Re: [AUDITORY] On 3D audio rendering for signals with the low sampling frequency



Dear John and all,

In the task you've referred to I aimed to obtain the individual threshold of discriminating between fast sequences of two or three Gabor pulses centered at 6 kHz. This in turn was converted to a bounded estimate of the instantaneous sampling rate that was hypothetically necessary to achieve this result, assuming that the auditory system samples the stimulus and is not immune from (instantaneous) aliasing (i.e., it does not have an anti-aliasing filter equivalent). However, I tested only 10 normal-hearing people (PTA<20 dB HL) and no hearing-impaired participants. But I should note that the entire experiment should be replicated at some point with more test points and better blocking. With this caveat in mind, I can only offer an anecdotal observation about the threshold-in-noise test variation.

In the normal variation of the test, the best performing listeners had thresholds that were very similar to other temporal acuity tests (2-4 ms), such as gap detection, whereas other subjects achieved much worse (longer) thresholds (up to 20-35 ms). When notched-broadband noise was added to mask the off-frequency channels, the results were split to two clusters. The thresholds of four subjects, including the three youngest participants (< 25 years old), did not change as a result of the noise, regardless of their baseline threshold. The thresholds of the other six subjects significantly deteriorated, also regardless of their individual baseline. Some of the subjects in the latter group self-reported difficulties of hearing speech in noise, whereas none of the four "high-performing" subjects reported any such difficulty. I found it all very curious at the time, but did not have much data to work with to draw any conclusions. 

Incidentally, the split in the subject group is not unlike the pattern that is reported in informational-masking studies, where only a subset of the normal-hearing subjects are sensitive to off-frequency tonal maskers (e.g., Neff, Dethles, Jesteadt, 1993).

All the best,
Adam.

On Wed, Aug 17, 2022, at 5:57 AM, Beerends, J.G. (John) wrote:

Hi Chris, Adam, All,

 

Should this effect of dense sampling at the onset have a practical consequence of assessing hearing loss also with a 2 / 3 pulse discrimination task?

I am not aware that such test are used or being developed.
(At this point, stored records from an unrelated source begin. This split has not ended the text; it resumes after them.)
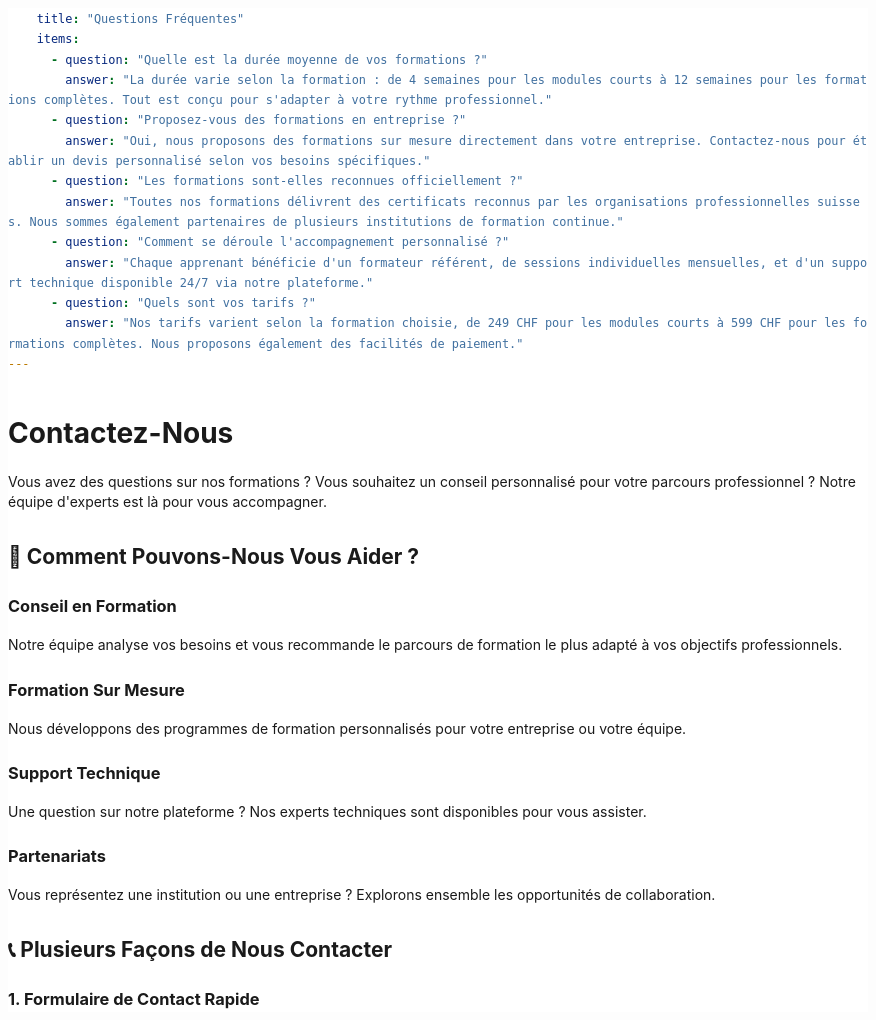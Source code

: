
 ```yaml
    title: "Questions Fréquentes"
    items:
      - question: "Quelle est la durée moyenne de vos formations ?"
        answer: "La durée varie selon la formation : de 4 semaines pour les modules courts à 12 semaines pour les formations complètes. Tout est conçu pour s'adapter à votre rythme professionnel."
      - question: "Proposez-vous des formations en entreprise ?"
        answer: "Oui, nous proposons des formations sur mesure directement dans votre entreprise. Contactez-nous pour établir un devis personnalisé selon vos besoins spécifiques."
      - question: "Les formations sont-elles reconnues officiellement ?"
        answer: "Toutes nos formations délivrent des certificats reconnus par les organisations professionnelles suisses. Nous sommes également partenaires de plusieurs institutions de formation continue."
      - question: "Comment se déroule l'accompagnement personnalisé ?"
        answer: "Chaque apprenant bénéficie d'un formateur référent, de sessions individuelles mensuelles, et d'un support technique disponible 24/7 via notre plateforme."
      - question: "Quels sont vos tarifs ?"
        answer: "Nos tarifs varient selon la formation choisie, de 249 CHF pour les modules courts à 599 CHF pour les formations complètes. Nous proposons également des facilités de paiement."
---
```


# Contactez-Nous

Vous avez des questions sur nos formations ? Vous souhaitez un conseil personnalisé pour votre parcours professionnel ? Notre équipe d'experts est là pour vous accompagner.

## 🎯 Comment Pouvons-Nous Vous Aider ?

### Conseil en Formation

Notre équipe analyse vos besoins et vous recommande le parcours de formation le plus adapté à vos objectifs professionnels.

### Formation Sur Mesure

Nous développons des programmes de formation personnalisés pour votre entreprise ou votre équipe.

### Support Technique

Une question sur notre plateforme ? Nos experts techniques sont disponibles pour vous assister.

### Partenariats

Vous représentez une institution ou une entreprise ? Explorons ensemble les opportunités de collaboration.

## 📞 Plusieurs Façons de Nous Contacter

### 1. Formulaire de Contact Rapide
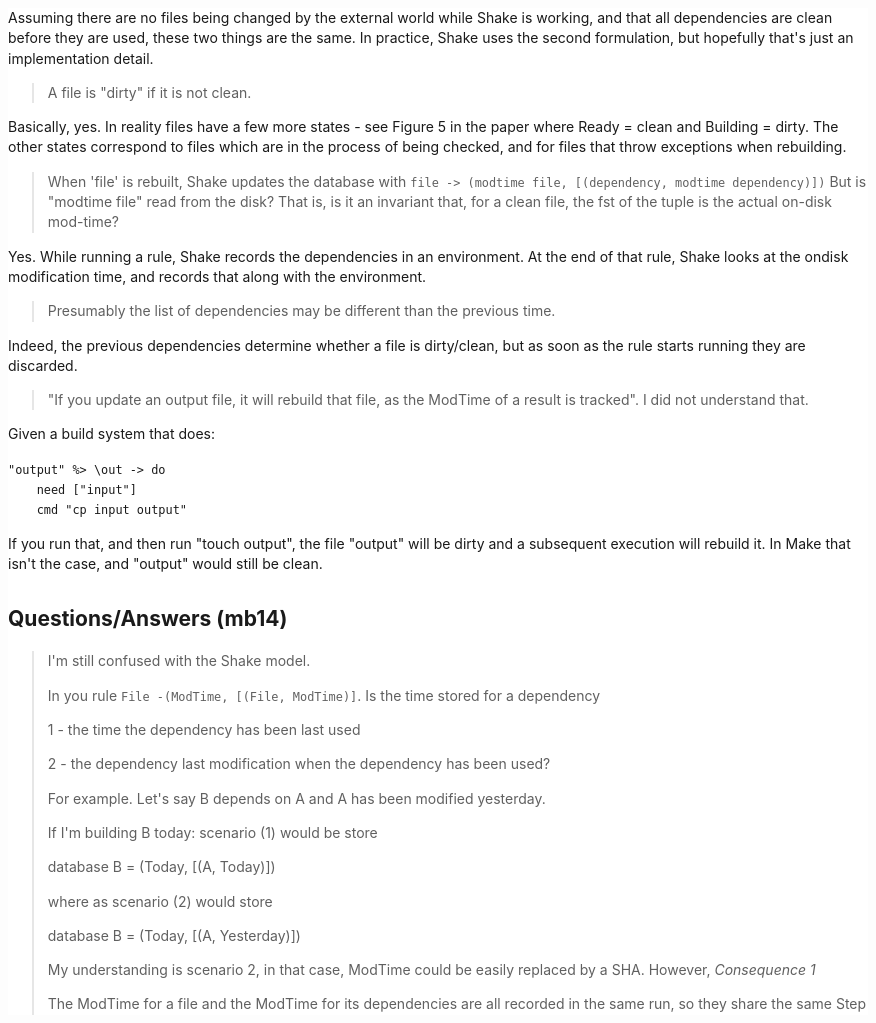 Assuming there are no files being changed by the external world while
Shake is working, and that all dependencies are clean before they are
used, these two things are the same. In practice, Shake uses the
second formulation, but hopefully that's just an implementation
detail.

>  A file is "dirty" if it is not clean.

Basically, yes. In reality files have a few more states - see Figure 5
in the paper where Ready = clean and Building = dirty. The other
states correspond to files which are in the process of being checked,
and for files that throw exceptions when rebuilding.

> When 'file' is rebuilt, Shake updates the database with
> `file -> (modtime file, [(dependency, modtime dependency)])`
> But is "modtime file" read from the disk?  That is, is it an
> invariant that, for a clean file, the fst of the tuple is the
> actual on-disk mod-time?

Yes. While running a rule, Shake records the dependencies in an
environment. At the end of that rule, Shake looks at the ondisk
modification time, and records that along with the environment.

> Presumably the list of dependencies may be different than
>  the previous time.

Indeed, the previous dependencies determine whether a file is
dirty/clean, but as soon as the rule starts running they are
discarded.

> "If you update an output file, it will rebuild that file,
>   as the ModTime of a result is tracked".  I did not understand that.

Given a build system that does:

    "output" %> \out -> do
        need ["input"]
        cmd "cp input output"

If you run that, and then run "touch output", the file "output" will
be dirty and a subsequent execution will rebuild it. In Make that
isn't the case, and "output" would still be clean.

## Questions/Answers (mb14)

> I'm still confused with the Shake model.
>
> In you rule `File -(ModTime, [(File, ModTime)]`. Is the time stored for a dependency
>
> 1 - the time the dependency has been last used 
> 
> 2 - the dependency last modification when the dependency has been used?
>
> For example. Let's say B depends on A and A has been modified yesterday.
> 
> If I'm building B today: scenario (1) would be store 
> 
> database B = (Today, [(A, Today)])
> 
> where as scenario (2) would store
> 
> database B = (Today, [(A, Yesterday)])
> 
> My understanding is scenario 2, in that case, ModTime could be easily replaced by a SHA. However, *Consequence 1*
> 
> The ModTime for a file and the ModTime for its dependencies are all recorded in the same run, so they share the same Step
(this idea was inspired by Appendix E of Adams book Weisser, A. (2021). Treatise on Hearing: The Temporal Auditory Imaging Theory Inspired by Optics and Communication. arXiv preprint arXiv:2111.04338.

)

 

Regards,

John Beerends

http://beesikk.nl/JohnBeerends.htm

 

From: AUDITORY - Research in Auditory Perception <AUDITORY@xxxxxxxxxxxxxxx> On Behalf Of Chris Stecker
Sent: dinsdag 16 augustus 2022 20:16
To: AUDITORY@xxxxxxxxxxxxxxx
Subject: Re: On 3D audio rendering for signals with the low sampling frequency

 

Hi all, Particularly Leslie and Adam:

 

 

The ready availability of binaural information at sound onsets and other positive fluctuations of the amplitude envelope is well supported by decades of psychophysical evidence, including 20 years of my own publications. The overall evidence, and the theory which it motivates (“RESTART theory”) is reviewed in a 2020 chapter of the Springer Handbook on Auditory Research by myself, Les Bernstein, and Andrew Brown:

 

Stecker, G. C., Bernstein, L. R., and Brown, A. D. (2020). Binaural hearing with temporally complex signals. Chapter 5 in Goupell, M. J., Litovsky, R. Y, Popper, A. N., and Fay, R. R. (eds). Springer Handbook of Auditory Research Vol 73: Binaural Hearing. Switzerland: Springer International. doi:10.1007/978-3-030-57100-9 

 

Please contact me if you need help accessing the chapter.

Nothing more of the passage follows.